> _WHAT IS EXPECTED_:
Exact reproduction of every record is required, and pictures are to be excluded.

*** DATASET RECORDS Section Begins ***

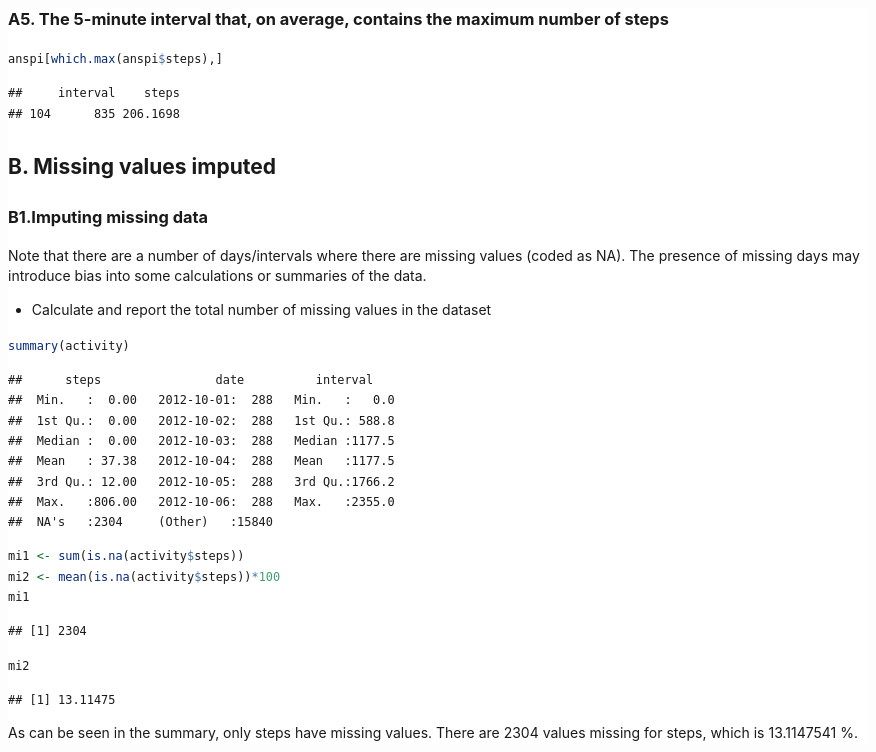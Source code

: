 
### A5. The 5-minute interval that, on average, contains the maximum number of steps


```r
anspi[which.max(anspi$steps),]
```

```
##     interval    steps
## 104      835 206.1698
```

## B. Missing values imputed

### B1.Imputing missing data

Note that there are a number of days/intervals where there are missing values (coded as NA). The presence of missing days may introduce bias into some calculations or summaries of the data.

- Calculate and report the total number of missing values in the dataset


```r
summary(activity)
```

```
##      steps                date          interval     
##  Min.   :  0.00   2012-10-01:  288   Min.   :   0.0  
##  1st Qu.:  0.00   2012-10-02:  288   1st Qu.: 588.8  
##  Median :  0.00   2012-10-03:  288   Median :1177.5  
##  Mean   : 37.38   2012-10-04:  288   Mean   :1177.5  
##  3rd Qu.: 12.00   2012-10-05:  288   3rd Qu.:1766.2  
##  Max.   :806.00   2012-10-06:  288   Max.   :2355.0  
##  NA's   :2304     (Other)   :15840
```

```r
mi1 <- sum(is.na(activity$steps))
mi2 <- mean(is.na(activity$steps))*100
mi1
```

```
## [1] 2304
```

```r
mi2
```

```
## [1] 13.11475
```


As can be seen in the summary, only steps have missing values.
There are 2304 values missing for steps, which is 13.1147541 %.
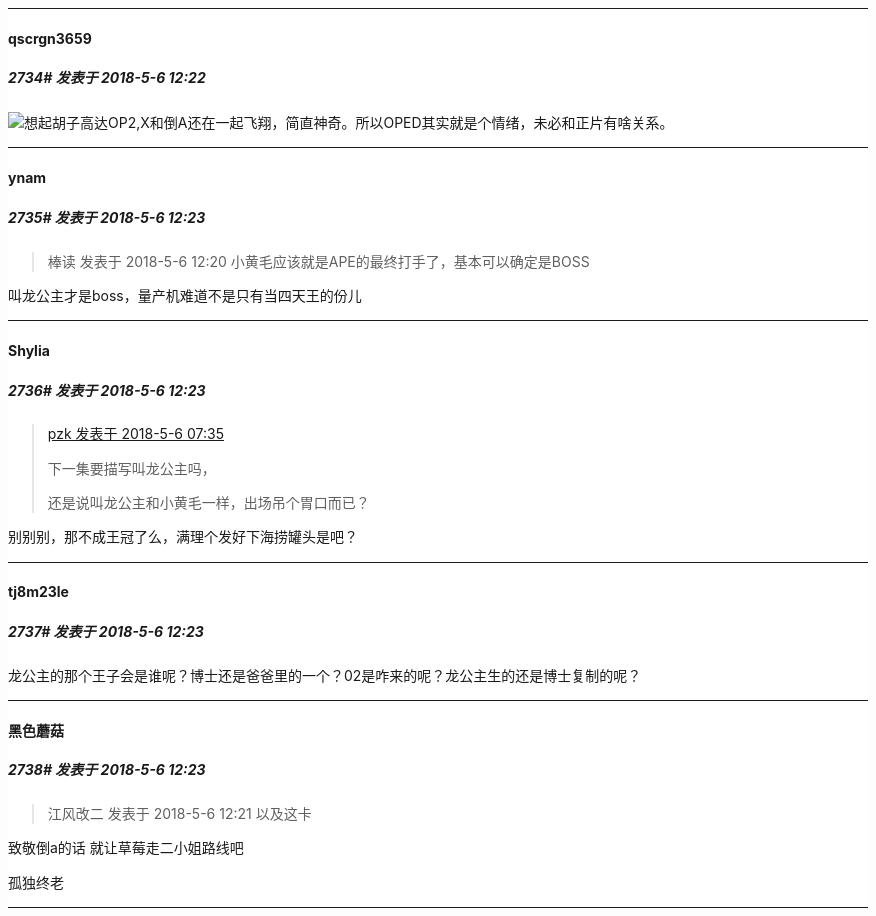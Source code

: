 
-----

####  qscrgn3659  
##### 2734#       发表于 2018-5-6 12:22


<img src="https://static.saraba1st.com/image/smiley/face2017/067.png" referrerpolicy="no-referrer">想起胡子高达OP2,X和倒A还在一起飞翔，简直神奇。所以OPED其实就是个情绪，未必和正片有啥关系。


-----

####  ynam  
##### 2735#       发表于 2018-5-6 12:23


<blockquote>棒读 发表于 2018-5-6 12:20
小黄毛应该就是APE的最终打手了，基本可以确定是BOSS</blockquote>
叫龙公主才是boss，量产机难道不是只有当四天王的份儿


-----

####  Shylia  
##### 2736#       发表于 2018-5-6 12:23


<blockquote><a href="httphttps://bbs.saraba1st.com/2b/forum.php?mod=redirect&amp;goto=findpost&amp;pid=39493698&amp;ptid=1646735" target="_blank">pzk 发表于 2018-5-6 07:35</a>

下一集要描写叫龙公主吗，

还是说叫龙公主和小黄毛一样，出场吊个胃口而已？</blockquote>
别别别，那不成王冠了么，满理个发好下海捞罐头是吧？


-----

####  tj8m23le  
##### 2737#       发表于 2018-5-6 12:23


龙公主的那个王子会是谁呢？博士还是爸爸里的一个？02是咋来的呢？龙公主生的还是博士复制的呢？


-----

####  黑色蘑菇  
##### 2738#       发表于 2018-5-6 12:23


<blockquote>江风改二 发表于 2018-5-6 12:21
以及这卡</blockquote>
致敬倒a的话 就让草莓走二小姐路线吧

孤独终老


-----
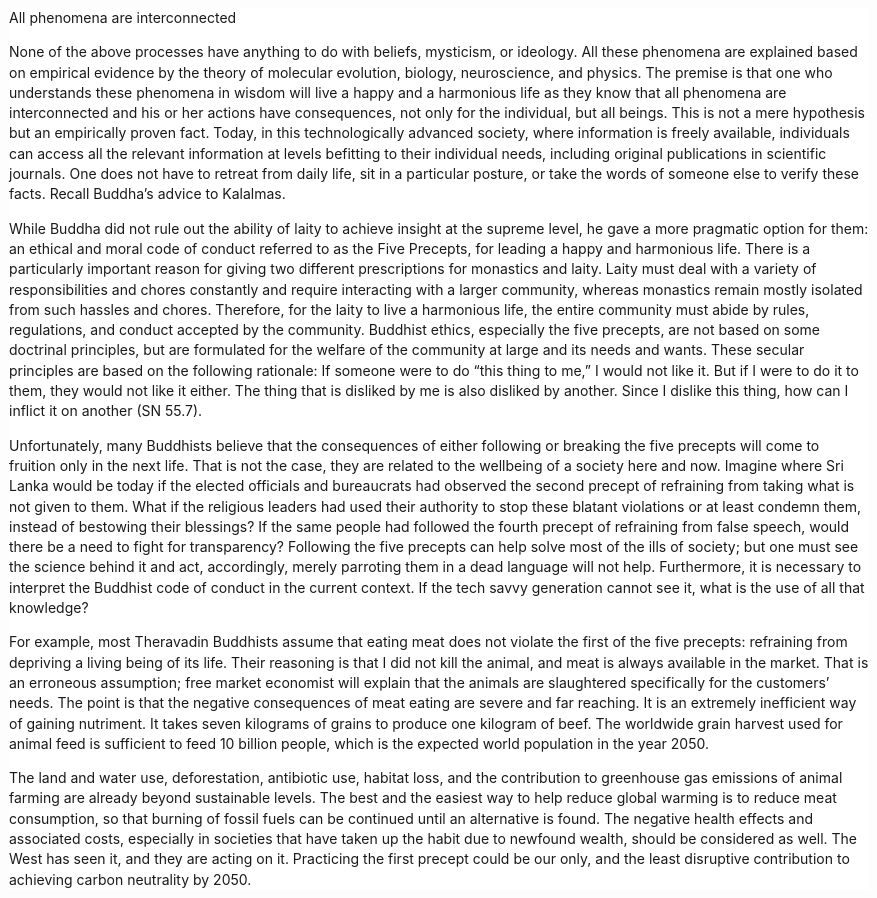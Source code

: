All phenomena are interconnected

None of the above processes have anything to do with beliefs, mysticism, or ideology. All these phenomena are explained based on empirical evidence by the theory of molecular evolution, biology, neuroscience, and physics. The premise is that one who understands these phenomena in wisdom will live a happy and a harmonious life as they know that all phenomena are interconnected and his or her actions have consequences, not only for the individual, but all beings. This is not a mere hypothesis but an empirically proven fact. Today, in this technologically advanced society, where information is freely available, individuals can access all the relevant information at levels befitting to their individual needs, including original publications in scientific journals. One does not have to retreat from daily life, sit in a particular posture, or take the words of someone else to verify these facts. Recall Buddha’s advice to Kalalmas.

While Buddha did not rule out the ability of laity to achieve insight at the supreme level, he gave a more pragmatic option for them: an ethical and moral code of conduct referred to as the Five Precepts, for leading a happy and harmonious life. There is a particularly important reason for giving two different prescriptions for monastics and laity. Laity must deal with a variety of responsibilities and chores constantly and require interacting with a larger community, whereas monastics remain mostly isolated from such hassles and chores. Therefore, for the laity to live a harmonious life, the entire community must abide by rules, regulations, and conduct accepted by the community. Buddhist ethics, especially the five precepts, are not based on some doctrinal principles, but are formulated for the welfare of the community at large and its needs and wants. These secular principles are based on the following rationale: If someone were to do “this thing to me,” I would not like it. But if I were to do it to them, they would not like it either. The thing that is disliked by me is also disliked by another. Since I dislike this thing, how can I inflict it on another (SN 55.7).

Unfortunately, many Buddhists believe that the consequences of either following or breaking the five precepts will come to fruition only in the next life. That is not the case, they are related to the wellbeing of a society here and now. Imagine where Sri Lanka would be today if the elected officials and bureaucrats had observed the second precept of refraining from taking what is not given to them. What if the religious leaders had used their authority to stop these blatant violations or at least condemn them, instead of bestowing their blessings? If the same people had followed the fourth precept of refraining from false speech, would there be a need to fight for transparency? Following the five precepts can help solve most of the ills of society; but one must see the science behind it and act, accordingly, merely parroting them in a dead language will not help. Furthermore, it is necessary to interpret the Buddhist code of conduct in the current context. If the tech savvy generation cannot see it, what is the use of all that knowledge?

For example, most Theravadin Buddhists assume that eating meat does not violate the first of the five precepts: refraining from depriving a living being of its life. Their reasoning is that I did not kill the animal, and meat is always available in the market. That is an erroneous assumption; free market economist will explain that the animals are slaughtered specifically for the customers’ needs. The point is that the negative consequences of meat eating are severe and far reaching. It is an extremely inefficient way of gaining nutriment. It takes seven kilograms of grains to produce one kilogram of beef. The worldwide grain harvest used for animal feed is sufficient to feed 10 billion people, which is the expected world population in the year 2050.

The land and water use, deforestation, antibiotic use, habitat loss, and the contribution to greenhouse gas emissions of animal farming are already beyond sustainable levels. The best and the easiest way to help reduce global warming is to reduce meat consumption, so that burning of fossil fuels can be continued until an alternative is found. The negative health effects and associated costs, especially in societies that have taken up the habit due to newfound wealth, should be considered as well. The West has seen it, and they are acting on it. Practicing the first precept could be our only, and the least disruptive contribution to achieving carbon neutrality by 2050.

*** DATASET RECORDS Section Ends ***

> _TASK RESULT_:
Source code

: 
### A5. The 5-minute interval that, on average, contains the maximum number of steps


```r
anspi[which.max(anspi$steps),]
```

```
##     interval    steps
## 104      835 206.1698
```

## B. Missing values imputed

### B1.Imputing missing data

Note that there are a number of days/intervals where there are missing values (coded as NA). The presence of missing days may introduce bias into some calculations or summaries of the data.

- Calculate and report the total number of missing values in the dataset


```r
summary(activity)
```

```
##      steps                date          interval     
##  Min.   :  0.00   2012-10-01:  288   Min.   :   0.0  
##  1st Qu.:  0.00   2012-10-02:  288   1st Qu.: 588.8  
##  Median :  0.00   2012-10-03:  288   Median :1177.5  
##  Mean   : 37.38   2012-10-04:  288   Mean   :1177.5  
##  3rd Qu.: 12.00   2012-10-05:  288   3rd Qu.:1766.2  
##  Max.   :806.00   2012-10-06:  288   Max.   :2355.0  
##  NA's   :2304     (Other)   :15840
```

```r
mi1 <- sum(is.na(activity$steps))
mi2 <- mean(is.na(activity$steps))*100
mi1
```

```
## [1] 2304
```

```r
mi2
```

```
## [1] 13.11475
```


As can be seen in the summary, only steps have missing values.
There are 2304 values missing for steps, which is 13.1147541 %.
Source code

: 
-----

####  qscrgn3659  
##### 2734#       发表于 2018-5-6 12:22


<img src="https://static.saraba1st.com/image/smiley/face2017/067.png" referrerpolicy="no-referrer">想起胡子高达OP2,X和倒A还在一起飞翔，简直神奇。所以OPED其实就是个情绪，未必和正片有啥关系。


-----

####  ynam  
##### 2735#       发表于 2018-5-6 12:23


<blockquote>棒读 发表于 2018-5-6 12:20
小黄毛应该就是APE的最终打手了，基本可以确定是BOSS</blockquote>
叫龙公主才是boss，量产机难道不是只有当四天王的份儿


-----

####  Shylia  
##### 2736#       发表于 2018-5-6 12:23


<blockquote><a href="httphttps://bbs.saraba1st.com/2b/forum.php?mod=redirect&amp;goto=findpost&amp;pid=39493698&amp;ptid=1646735" target="_blank">pzk 发表于 2018-5-6 07:35</a>

下一集要描写叫龙公主吗，

还是说叫龙公主和小黄毛一样，出场吊个胃口而已？</blockquote>
别别别，那不成王冠了么，满理个发好下海捞罐头是吧？


-----

####  tj8m23le  
##### 2737#       发表于 2018-5-6 12:23


龙公主的那个王子会是谁呢？博士还是爸爸里的一个？02是咋来的呢？龙公主生的还是博士复制的呢？


-----

####  黑色蘑菇  
##### 2738#       发表于 2018-5-6 12:23


<blockquote>江风改二 发表于 2018-5-6 12:21
以及这卡</blockquote>
致敬倒a的话 就让草莓走二小姐路线吧

孤独终老


-----
Source code

:All phenomena are interconnected

None of the above processes have anything to do with beliefs, mysticism, or ideology. All these phenomena are explained based on empirical evidence by the theory of molecular evolution, biology, neuroscience, and physics. The premise is that one who understands these phenomena in wisdom will live a happy and a harmonious life as they know that all phenomena are interconnected and his or her actions have consequences, not only for the individual, but all beings. This is not a mere hypothesis but an empirically proven fact. Today, in this technologically advanced society, where information is freely available, individuals can access all the relevant information at levels befitting to their individual needs, including original publications in scientific journals. One does not have to retreat from daily life, sit in a particular posture, or take the words of someone else to verify these facts. Recall Buddha’s advice to Kalalmas.

While Buddha did not rule out the ability of laity to achieve insight at the supreme level, he gave a more pragmatic option for them: an ethical and moral code of conduct referred to as the Five Precepts, for leading a happy and harmonious life. There is a particularly important reason for giving two different prescriptions for monastics and laity. Laity must deal with a variety of responsibilities and chores constantly and require interacting with a larger community, whereas monastics remain mostly isolated from such hassles and chores. Therefore, for the laity to live a harmonious life, the entire community must abide by rules, regulations, and conduct accepted by the community. Buddhist ethics, especially the five precepts, are not based on some doctrinal principles, but are formulated for the welfare of the community at large and its needs and wants. These secular principles are based on the following rationale: If someone were to do “this thing to me,” I would not like it. But if I were to do it to them, they would not like it either. The thing that is disliked by me is also disliked by another. Since I dislike this thing, how can I inflict it on another (SN 55.7).

Unfortunately, many Buddhists believe that the consequences of either following or breaking the five precepts will come to fruition only in the next life. That is not the case, they are related to the wellbeing of a society here and now. Imagine where Sri Lanka would be today if the elected officials and bureaucrats had observed the second precept of refraining from taking what is not given to them. What if the religious leaders had used their authority to stop these blatant violations or at least condemn them, instead of bestowing their blessings? If the same people had followed the fourth precept of refraining from false speech, would there be a need to fight for transparency? Following the five precepts can help solve most of the ills of society; but one must see the science behind it and act, accordingly, merely parroting them in a dead language will not help. Furthermore, it is necessary to interpret the Buddhist code of conduct in the current context. If the tech savvy generation cannot see it, what is the use of all that knowledge?

For example, most Theravadin Buddhists assume that eating meat does not violate the first of the five precepts: refraining from depriving a living being of its life. Their reasoning is that I did not kill the animal, and meat is always available in the market. That is an erroneous assumption; free market economist will explain that the animals are slaughtered specifically for the customers’ needs. The point is that the negative consequences of meat eating are severe and far reaching. It is an extremely inefficient way of gaining nutriment. It takes seven kilograms of grains to produce one kilogram of beef. The worldwide grain harvest used for animal feed is sufficient to feed 10 billion people, which is the expected world population in the year 2050.

The land and water use, deforestation, antibiotic use, habitat loss, and the contribution to greenhouse gas emissions of animal farming are already beyond sustainable levels. The best and the easiest way to help reduce global warming is to reduce meat consumption, so that burning of fossil fuels can be continued until an alternative is found. The negative health effects and associated costs, especially in societies that have taken up the habit due to newfound wealth, should be considered as well. The West has seen it, and they are acting on it. Practicing the first precept could be our only, and the least disruptive contribution to achieving carbon neutrality by 2050.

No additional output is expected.